Introduction

To be able to debug and profile your own programs is a crucial skill when programming. This book will look into different ways to debug, profile and benchmark your programs in different languages.

License

Debugging and Profiling by Markus Vieth is marked with CC0 1.0

Debugging

Testing and test driven development

Profiling

Profiling is a form of dynamic program analysis that measures the flow of your program (for example the execution time of parts of your program or the used space). We will concentrate on using profiling to find parts of a program which could optimize the runtime. For this we will use so called profiler which will execute the program with debugging information to collect the information we need.

More information how a profiler could collect such information can be learned in the „Program analysis“ lecture by Prof. Erdweg.

In this course you will see how you can analyze your program and find parts with long runtime which have the potential to be optimized and impact the runtime of your program. Without profiling you will probably optimize a part of your program that was already rather fast and has a very low potential to father reduce the runtime.

Benchmarking

Introduction

Debugging

pdb

faulthandler

trace

tracehandler

tracemalloc

Profiling

profile

cProfile

Benchmarking

timeit

Introduction

Debugging

gdb

valgrind

memcheck

Profiling

C++ is a compiled programming language. So you will need to compile your program in such a way, that your profiler can know what is happening.

Assignments

You should try the following assignments with the different profiling tools you will learn today. The code example will work on Linux and should work on MacOS. If you are using Windows try WSL, a VM or the Linux-Remote-Maschine of the university.

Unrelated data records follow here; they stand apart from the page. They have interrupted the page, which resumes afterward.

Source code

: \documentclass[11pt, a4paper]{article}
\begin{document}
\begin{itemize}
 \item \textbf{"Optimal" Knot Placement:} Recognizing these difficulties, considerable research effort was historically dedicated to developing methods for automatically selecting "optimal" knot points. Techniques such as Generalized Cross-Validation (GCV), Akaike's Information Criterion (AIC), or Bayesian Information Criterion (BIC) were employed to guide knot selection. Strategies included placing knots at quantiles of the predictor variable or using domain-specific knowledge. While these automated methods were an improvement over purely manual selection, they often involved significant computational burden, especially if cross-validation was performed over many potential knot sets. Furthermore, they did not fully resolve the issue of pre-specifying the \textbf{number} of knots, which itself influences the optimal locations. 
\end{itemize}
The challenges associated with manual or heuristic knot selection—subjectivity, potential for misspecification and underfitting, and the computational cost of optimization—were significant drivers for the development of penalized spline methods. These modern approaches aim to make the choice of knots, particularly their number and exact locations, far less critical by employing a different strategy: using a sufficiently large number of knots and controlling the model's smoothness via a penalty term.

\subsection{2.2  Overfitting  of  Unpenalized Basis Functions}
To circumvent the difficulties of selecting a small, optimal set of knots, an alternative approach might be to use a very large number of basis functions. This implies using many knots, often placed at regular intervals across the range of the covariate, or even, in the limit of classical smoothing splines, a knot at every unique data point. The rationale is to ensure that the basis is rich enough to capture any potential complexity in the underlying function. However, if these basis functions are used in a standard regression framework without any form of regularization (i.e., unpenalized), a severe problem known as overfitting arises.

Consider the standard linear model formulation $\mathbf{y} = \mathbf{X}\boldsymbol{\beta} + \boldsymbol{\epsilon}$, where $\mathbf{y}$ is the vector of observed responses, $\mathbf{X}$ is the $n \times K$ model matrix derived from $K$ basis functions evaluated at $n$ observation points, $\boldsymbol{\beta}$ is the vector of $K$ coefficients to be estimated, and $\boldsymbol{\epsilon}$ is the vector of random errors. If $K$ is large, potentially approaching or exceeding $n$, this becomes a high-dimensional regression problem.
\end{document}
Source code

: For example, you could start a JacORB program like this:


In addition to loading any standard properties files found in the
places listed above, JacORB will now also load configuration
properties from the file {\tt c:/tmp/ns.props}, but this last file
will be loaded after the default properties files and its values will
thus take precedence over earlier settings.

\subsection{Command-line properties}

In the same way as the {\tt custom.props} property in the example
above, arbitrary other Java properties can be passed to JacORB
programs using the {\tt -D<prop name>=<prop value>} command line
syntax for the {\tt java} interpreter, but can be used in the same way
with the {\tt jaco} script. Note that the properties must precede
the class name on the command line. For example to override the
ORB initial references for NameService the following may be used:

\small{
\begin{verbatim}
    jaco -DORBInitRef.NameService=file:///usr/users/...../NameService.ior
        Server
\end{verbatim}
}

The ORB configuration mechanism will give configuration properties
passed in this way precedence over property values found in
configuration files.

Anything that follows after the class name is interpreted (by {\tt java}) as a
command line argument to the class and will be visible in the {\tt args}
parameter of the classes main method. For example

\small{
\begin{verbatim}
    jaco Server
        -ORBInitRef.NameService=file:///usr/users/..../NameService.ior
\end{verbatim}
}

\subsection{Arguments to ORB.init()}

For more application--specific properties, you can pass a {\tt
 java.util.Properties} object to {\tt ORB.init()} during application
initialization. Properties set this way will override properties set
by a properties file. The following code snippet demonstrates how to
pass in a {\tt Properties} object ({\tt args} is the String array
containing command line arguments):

Compare busybox sort and GNU sort

You will need busybox sort on your machine for this. Install it from your preferred package manager or load it from busybox itself. Alternatively implement your own sorting function (or multiple).

shuf -i 0-999999 -n 1000 > thousand
shuf -i 0-999999 -n 1000000 > million

Compare runtime (the > /dev/null will hide the output. The interesting part is the user time.)

time busybox sort -n million > /dev/null
time sort -n million > /dev/null

Compare the profiling

<profiler> busybox sort -n thousand > /dev/null
<profiler> sort -n thousand > /dev/null

Compare your own implementation of algorithm functions with std

For example try to write a min_element function for an array and compare it to min_element.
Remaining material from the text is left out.